Stock Futures Look to Inflation Data and Bank Earnings
U.S. stock futures started off the week with minor changes as traders eagerly awaited key economic data and earnings reports from major banks. Dow Jones Industrial Average futures dipped slightly by 0.1%, while the S&P 500 and Nasdaq 100 futures experienced marginal gains of 0.02% and 0.05% respectively. The week ahead holds crucial information regarding inflation data and earnings reports from prominent banks.
Tech Underperformance and Rising Treasury Yields Weigh on Markets
Last week, Wall Street experienced its first losing week in ten, mainly driven by underperforming mega-cap tech stocks like Apple, along with an increase in Treasury yields. The Dow Jones Industrial Average fell by 1.5%, while the S&P 500 slid 0.6%. The Nasdaq Composite, heavily influenced by tech stocks, suffered its worst weekly performance since September, tumbling 3.25%. Apple shares plummeted around 6%, and yields on the 10-year Treasury spiked above 4%.
Concerns Over Overbought Equities and Potential Correction Linger
Following the end-of-year rally, markets entered a consolidation phase, which raised concerns among investors who fear that equities have become overbought. Even with a dovish pivot from the Federal Reserve, uncertainty remains, especially after the December jobs report and meeting minutes indicating doubts about rate cuts. Chris Verrone, head of macro and technical research at Strategas, noted in a recent report, “I do think attitudes are probably getting a little too enthusiastic… That may need to get dealt with via some type of a consolidation or correction in the first quarter.”
Clarity Expected on Rate Cuts as CPI and PPI Data Released
The upcoming week will provide traders with greater insight into the Federal Reserve’s decision on rate cuts. On Thursday, the December consumer price index will be released, followed by the producer price index on Friday. These data points will indicate whether the central bank’s efforts to bring inflation down to its target of 2% are successful. As inflation remains a key factor in determining future rate cuts, the market will be paying close attention to these figures.

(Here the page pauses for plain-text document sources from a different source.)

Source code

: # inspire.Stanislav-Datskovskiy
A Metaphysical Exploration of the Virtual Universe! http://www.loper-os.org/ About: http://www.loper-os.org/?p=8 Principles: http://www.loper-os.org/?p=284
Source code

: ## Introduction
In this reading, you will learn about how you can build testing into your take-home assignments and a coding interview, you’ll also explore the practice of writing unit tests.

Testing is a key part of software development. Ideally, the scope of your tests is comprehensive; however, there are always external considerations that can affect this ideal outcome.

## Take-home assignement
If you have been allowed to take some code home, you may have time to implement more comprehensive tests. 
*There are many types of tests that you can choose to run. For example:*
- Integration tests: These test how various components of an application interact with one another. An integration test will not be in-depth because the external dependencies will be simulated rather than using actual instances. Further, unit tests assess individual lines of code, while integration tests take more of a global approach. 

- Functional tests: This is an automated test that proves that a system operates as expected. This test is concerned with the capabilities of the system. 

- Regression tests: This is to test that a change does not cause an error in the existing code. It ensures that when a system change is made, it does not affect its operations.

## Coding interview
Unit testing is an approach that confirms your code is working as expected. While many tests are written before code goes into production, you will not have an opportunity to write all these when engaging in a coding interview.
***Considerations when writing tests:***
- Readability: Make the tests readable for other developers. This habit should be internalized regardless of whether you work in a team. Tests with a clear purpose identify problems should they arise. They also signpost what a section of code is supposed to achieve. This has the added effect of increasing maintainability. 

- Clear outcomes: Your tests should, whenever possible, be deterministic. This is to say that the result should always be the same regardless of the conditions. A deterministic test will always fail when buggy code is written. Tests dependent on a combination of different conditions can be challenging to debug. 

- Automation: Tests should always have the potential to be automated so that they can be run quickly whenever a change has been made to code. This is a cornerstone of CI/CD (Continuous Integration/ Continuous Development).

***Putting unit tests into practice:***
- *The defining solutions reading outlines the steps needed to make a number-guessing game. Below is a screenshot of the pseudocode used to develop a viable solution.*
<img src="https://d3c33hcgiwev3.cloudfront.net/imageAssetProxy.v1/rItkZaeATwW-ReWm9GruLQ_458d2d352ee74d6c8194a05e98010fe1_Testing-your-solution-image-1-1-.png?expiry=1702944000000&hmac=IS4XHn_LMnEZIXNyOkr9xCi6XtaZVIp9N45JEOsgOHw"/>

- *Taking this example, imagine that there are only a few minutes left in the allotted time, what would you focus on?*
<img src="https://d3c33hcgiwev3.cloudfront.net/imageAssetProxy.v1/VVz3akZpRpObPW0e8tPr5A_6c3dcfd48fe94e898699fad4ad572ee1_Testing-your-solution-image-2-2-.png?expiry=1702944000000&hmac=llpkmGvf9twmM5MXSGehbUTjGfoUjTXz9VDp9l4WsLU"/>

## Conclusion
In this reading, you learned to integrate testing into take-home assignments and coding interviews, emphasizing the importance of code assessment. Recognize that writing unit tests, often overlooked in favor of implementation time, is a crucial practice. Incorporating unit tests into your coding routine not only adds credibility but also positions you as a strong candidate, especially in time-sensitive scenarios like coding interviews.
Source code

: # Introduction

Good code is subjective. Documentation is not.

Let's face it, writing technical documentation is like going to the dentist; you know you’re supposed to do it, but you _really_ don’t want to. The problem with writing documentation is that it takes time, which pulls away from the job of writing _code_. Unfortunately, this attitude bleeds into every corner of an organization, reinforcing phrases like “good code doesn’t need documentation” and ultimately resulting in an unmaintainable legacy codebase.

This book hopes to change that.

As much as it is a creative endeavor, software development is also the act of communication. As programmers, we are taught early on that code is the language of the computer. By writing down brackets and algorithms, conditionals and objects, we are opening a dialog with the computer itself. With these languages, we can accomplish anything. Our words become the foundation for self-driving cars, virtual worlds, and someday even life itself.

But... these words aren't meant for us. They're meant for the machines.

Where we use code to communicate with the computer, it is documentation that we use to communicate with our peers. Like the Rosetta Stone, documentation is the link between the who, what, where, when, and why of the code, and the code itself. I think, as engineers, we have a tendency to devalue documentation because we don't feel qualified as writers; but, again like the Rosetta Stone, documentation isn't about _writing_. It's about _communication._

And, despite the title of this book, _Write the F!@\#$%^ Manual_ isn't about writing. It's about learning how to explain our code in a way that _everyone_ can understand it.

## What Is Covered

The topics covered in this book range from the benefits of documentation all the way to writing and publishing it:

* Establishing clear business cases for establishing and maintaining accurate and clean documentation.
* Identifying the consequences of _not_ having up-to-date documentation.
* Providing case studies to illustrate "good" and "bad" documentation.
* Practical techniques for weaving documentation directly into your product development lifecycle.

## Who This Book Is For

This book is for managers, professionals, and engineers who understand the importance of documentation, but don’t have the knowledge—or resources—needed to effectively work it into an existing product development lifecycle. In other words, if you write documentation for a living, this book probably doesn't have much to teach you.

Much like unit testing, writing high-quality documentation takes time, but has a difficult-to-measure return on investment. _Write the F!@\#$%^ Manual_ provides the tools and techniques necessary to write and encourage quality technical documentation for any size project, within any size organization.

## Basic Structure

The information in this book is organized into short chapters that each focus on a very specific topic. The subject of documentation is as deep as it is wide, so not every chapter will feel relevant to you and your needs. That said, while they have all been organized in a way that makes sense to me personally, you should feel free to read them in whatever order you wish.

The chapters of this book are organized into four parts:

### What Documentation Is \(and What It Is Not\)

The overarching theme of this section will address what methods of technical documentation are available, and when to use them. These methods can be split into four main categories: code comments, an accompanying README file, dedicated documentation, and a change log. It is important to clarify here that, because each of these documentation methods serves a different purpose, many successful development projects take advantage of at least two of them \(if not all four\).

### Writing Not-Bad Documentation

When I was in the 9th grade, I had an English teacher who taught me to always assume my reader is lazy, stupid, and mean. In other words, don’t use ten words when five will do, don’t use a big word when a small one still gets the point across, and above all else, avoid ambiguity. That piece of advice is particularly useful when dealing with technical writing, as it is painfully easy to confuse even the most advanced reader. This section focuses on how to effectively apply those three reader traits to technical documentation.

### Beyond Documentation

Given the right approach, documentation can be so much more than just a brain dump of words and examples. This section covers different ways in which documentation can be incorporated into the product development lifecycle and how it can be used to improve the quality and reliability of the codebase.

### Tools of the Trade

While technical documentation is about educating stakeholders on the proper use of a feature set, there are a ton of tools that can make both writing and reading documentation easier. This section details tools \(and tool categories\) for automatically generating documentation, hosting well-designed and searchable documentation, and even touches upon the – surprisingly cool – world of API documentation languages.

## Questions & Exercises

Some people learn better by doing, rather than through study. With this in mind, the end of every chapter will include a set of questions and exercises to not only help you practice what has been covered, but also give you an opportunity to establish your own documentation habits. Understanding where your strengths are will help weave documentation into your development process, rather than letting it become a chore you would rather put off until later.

Earnings Season Begins with Big Banks and Other Major Companies
This week marks the beginning of the latest corporate earnings season, starting with the release of financial results from major banks. Bank of America, Citigroup, JPMorgan Chase, and Wells Fargo are among the prominent institutions reporting their earnings. Additionally, Dow component UnitedHealth will also disclose its financial performance. The market will closely scrutinize these reports as they provide insights into the health and profitability of the financial sector. Other significant companies, such as BlackRock and Delta Air Lines, will also release their earnings data, further setting the tone for the overall market sentiments.
Analyst comment
Positive news: The upcoming week will provide clarity on rate cuts and offer insights into the health and profitability of the financial sector as major banks and companies release their earnings reports. This will help to determine the market sentiments.
Short analysis: The market is expected to react to key economic data and earnings reports from major banks and companies, influencing sentiment and potentially leading to market consolidation or correction in the first quarter. Investors will closely watch inflation data and rate cut decisions by the Federal Reserve.